▸ REQUIRED WORK:
Below are entries. Copy exactly the lines running from the line that holds "Une seule unité d’une grille CSS." to the line that holds "#### Gouttière (*gutter*)", with both ends included.

▸ TASK INPUTS:
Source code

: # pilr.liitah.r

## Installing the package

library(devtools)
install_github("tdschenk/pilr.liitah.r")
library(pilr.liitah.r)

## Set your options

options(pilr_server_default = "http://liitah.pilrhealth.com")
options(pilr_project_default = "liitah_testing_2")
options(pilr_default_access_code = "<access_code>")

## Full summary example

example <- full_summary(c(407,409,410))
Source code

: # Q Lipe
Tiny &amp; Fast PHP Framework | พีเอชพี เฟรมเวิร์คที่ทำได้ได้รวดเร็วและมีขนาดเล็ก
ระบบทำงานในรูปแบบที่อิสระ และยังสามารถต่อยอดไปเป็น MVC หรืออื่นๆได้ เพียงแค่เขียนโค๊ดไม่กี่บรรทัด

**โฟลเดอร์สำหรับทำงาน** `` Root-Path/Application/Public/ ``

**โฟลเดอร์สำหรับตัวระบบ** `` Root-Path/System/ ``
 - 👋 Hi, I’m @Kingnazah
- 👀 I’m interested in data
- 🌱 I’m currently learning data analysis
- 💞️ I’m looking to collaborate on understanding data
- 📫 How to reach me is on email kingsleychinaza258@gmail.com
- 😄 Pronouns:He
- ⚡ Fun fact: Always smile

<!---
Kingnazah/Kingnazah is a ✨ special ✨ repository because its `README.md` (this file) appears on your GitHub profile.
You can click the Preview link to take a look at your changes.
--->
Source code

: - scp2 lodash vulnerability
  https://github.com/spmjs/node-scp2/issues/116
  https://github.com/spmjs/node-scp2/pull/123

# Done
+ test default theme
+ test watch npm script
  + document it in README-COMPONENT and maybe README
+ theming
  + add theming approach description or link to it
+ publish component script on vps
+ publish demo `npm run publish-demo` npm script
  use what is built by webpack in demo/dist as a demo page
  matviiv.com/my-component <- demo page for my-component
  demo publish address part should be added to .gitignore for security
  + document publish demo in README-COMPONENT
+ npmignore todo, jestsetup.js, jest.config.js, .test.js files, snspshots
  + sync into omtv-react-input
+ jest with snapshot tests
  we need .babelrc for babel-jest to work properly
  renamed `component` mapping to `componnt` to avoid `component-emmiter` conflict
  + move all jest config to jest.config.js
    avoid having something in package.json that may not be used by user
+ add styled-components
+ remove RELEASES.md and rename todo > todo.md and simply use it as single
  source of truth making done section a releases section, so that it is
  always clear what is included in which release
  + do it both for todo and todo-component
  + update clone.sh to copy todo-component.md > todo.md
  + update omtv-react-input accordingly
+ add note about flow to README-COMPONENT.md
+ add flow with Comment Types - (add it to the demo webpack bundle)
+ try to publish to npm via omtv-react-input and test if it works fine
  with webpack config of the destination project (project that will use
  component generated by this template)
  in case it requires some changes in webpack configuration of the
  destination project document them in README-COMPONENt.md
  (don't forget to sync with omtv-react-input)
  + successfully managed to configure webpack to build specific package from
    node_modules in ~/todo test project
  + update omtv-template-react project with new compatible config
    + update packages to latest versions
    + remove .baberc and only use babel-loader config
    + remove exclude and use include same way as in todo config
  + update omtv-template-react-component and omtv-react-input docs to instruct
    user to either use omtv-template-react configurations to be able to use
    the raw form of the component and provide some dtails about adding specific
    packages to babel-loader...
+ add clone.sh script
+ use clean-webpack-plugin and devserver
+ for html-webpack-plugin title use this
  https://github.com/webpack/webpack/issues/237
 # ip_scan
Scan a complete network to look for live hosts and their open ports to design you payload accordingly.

---

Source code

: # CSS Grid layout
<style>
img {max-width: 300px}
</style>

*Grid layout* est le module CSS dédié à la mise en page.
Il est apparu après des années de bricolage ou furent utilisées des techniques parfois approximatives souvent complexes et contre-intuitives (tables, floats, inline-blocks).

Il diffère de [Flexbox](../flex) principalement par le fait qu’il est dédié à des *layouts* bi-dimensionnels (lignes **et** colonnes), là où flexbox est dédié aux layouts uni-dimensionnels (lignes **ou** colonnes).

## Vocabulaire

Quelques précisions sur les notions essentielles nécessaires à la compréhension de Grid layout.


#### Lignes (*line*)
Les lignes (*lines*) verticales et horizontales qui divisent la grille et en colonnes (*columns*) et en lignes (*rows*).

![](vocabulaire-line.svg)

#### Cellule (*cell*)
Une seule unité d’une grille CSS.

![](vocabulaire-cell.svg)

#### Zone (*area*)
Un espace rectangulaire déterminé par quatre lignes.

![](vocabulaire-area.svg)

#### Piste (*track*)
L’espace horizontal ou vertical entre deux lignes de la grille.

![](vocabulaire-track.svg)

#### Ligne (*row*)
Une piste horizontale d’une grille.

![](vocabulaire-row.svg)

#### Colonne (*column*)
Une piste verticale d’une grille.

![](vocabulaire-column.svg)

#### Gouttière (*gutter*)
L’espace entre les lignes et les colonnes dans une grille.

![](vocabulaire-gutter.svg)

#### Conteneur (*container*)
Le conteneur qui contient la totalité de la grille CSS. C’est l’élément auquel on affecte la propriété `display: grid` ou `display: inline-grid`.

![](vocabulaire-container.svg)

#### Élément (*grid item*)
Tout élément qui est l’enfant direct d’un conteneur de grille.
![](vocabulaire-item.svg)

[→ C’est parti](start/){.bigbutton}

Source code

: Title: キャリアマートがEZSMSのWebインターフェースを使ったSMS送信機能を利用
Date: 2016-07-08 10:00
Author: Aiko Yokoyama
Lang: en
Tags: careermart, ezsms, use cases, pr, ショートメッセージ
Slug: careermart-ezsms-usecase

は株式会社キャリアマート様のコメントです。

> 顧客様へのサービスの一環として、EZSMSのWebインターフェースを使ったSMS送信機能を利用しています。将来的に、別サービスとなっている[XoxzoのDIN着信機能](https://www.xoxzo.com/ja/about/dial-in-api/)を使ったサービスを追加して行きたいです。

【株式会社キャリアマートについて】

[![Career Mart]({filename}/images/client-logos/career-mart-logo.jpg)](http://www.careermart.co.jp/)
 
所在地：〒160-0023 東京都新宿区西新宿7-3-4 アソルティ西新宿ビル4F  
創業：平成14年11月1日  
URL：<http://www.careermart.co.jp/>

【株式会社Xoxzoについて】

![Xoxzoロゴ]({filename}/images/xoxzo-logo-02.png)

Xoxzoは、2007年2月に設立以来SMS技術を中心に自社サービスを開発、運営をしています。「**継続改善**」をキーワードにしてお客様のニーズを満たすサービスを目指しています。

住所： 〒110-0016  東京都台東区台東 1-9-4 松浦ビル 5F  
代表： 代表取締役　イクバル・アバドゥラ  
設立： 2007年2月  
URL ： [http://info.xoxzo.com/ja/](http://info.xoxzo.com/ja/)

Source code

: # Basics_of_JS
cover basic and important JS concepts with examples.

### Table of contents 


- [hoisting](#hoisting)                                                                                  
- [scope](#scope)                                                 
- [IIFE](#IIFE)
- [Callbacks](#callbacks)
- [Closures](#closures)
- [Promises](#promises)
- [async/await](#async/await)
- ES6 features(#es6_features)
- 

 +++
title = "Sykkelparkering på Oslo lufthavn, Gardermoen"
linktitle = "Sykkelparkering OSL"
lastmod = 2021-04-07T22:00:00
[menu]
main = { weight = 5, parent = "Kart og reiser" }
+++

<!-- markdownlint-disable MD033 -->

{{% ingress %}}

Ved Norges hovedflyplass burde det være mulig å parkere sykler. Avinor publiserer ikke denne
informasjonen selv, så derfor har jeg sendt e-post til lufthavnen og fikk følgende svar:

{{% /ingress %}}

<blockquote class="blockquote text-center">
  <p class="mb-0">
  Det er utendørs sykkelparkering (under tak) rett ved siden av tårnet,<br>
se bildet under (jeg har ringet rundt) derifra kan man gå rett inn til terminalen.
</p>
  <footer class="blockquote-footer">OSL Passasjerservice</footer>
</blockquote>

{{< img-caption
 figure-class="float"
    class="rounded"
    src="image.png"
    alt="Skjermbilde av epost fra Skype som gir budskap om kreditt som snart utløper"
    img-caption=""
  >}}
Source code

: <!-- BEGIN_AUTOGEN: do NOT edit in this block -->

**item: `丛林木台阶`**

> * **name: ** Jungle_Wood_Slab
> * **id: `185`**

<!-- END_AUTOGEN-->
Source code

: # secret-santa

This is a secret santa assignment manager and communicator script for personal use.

...

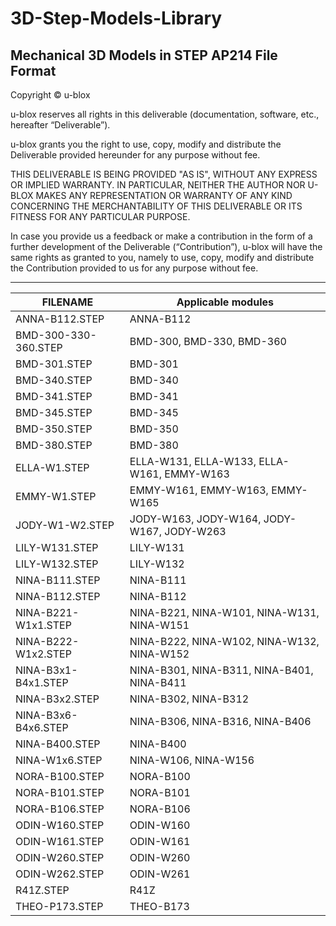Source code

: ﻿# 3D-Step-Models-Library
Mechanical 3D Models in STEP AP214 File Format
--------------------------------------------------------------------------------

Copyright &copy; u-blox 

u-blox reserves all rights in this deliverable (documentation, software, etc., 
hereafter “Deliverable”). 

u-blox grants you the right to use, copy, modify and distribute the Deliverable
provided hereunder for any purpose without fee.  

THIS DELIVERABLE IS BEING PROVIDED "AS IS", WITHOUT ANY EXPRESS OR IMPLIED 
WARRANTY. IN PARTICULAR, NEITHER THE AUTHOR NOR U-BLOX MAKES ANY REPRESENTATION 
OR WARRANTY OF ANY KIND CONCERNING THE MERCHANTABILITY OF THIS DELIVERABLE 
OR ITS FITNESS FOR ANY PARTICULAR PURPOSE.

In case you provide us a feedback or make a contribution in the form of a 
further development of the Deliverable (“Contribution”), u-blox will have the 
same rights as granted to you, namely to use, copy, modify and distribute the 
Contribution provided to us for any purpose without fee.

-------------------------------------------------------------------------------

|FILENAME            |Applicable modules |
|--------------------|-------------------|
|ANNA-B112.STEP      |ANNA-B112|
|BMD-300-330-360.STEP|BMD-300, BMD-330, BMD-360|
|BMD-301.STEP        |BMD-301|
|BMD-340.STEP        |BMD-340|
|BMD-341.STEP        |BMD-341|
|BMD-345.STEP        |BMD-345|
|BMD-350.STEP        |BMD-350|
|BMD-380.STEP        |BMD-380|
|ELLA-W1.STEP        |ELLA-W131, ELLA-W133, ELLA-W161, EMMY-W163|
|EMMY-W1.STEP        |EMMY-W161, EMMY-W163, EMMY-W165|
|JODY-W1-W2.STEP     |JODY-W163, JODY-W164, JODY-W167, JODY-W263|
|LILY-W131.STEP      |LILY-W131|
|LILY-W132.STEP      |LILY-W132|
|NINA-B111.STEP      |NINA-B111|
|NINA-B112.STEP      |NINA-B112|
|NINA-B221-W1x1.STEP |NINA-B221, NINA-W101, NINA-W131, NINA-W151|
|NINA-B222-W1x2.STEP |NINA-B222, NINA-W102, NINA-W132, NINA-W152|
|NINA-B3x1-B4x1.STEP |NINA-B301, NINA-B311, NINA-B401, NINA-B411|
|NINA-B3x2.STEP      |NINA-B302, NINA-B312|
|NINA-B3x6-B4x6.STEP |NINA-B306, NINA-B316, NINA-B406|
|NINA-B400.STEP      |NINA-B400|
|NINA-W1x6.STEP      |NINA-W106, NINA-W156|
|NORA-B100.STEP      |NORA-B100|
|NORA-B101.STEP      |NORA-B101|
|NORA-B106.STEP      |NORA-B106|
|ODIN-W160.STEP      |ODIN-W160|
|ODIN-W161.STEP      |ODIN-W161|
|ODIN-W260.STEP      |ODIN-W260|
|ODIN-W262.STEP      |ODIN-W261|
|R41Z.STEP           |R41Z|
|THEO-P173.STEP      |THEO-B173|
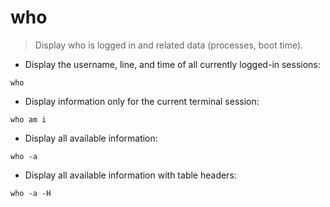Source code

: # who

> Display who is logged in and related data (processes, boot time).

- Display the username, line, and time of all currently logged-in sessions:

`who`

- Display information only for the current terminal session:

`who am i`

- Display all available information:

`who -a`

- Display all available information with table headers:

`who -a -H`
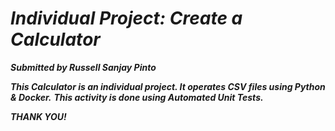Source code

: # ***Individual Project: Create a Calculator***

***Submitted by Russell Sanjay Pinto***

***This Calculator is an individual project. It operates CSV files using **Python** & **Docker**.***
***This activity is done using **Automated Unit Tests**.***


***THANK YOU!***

▸ COMPLETED TASK:
Une seule unité d’une grille CSS.

![](vocabulaire-cell.svg)

#### Zone (*area*)
Un espace rectangulaire déterminé par quatre lignes.

![](vocabulaire-area.svg)

#### Piste (*track*)
L’espace horizontal ou vertical entre deux lignes de la grille.

![](vocabulaire-track.svg)

#### Ligne (*row*)
Une piste horizontale d’une grille.

![](vocabulaire-row.svg)

#### Colonne (*column*)
Une piste verticale d’une grille.

![](vocabulaire-column.svg)

#### Gouttière (*gutter*)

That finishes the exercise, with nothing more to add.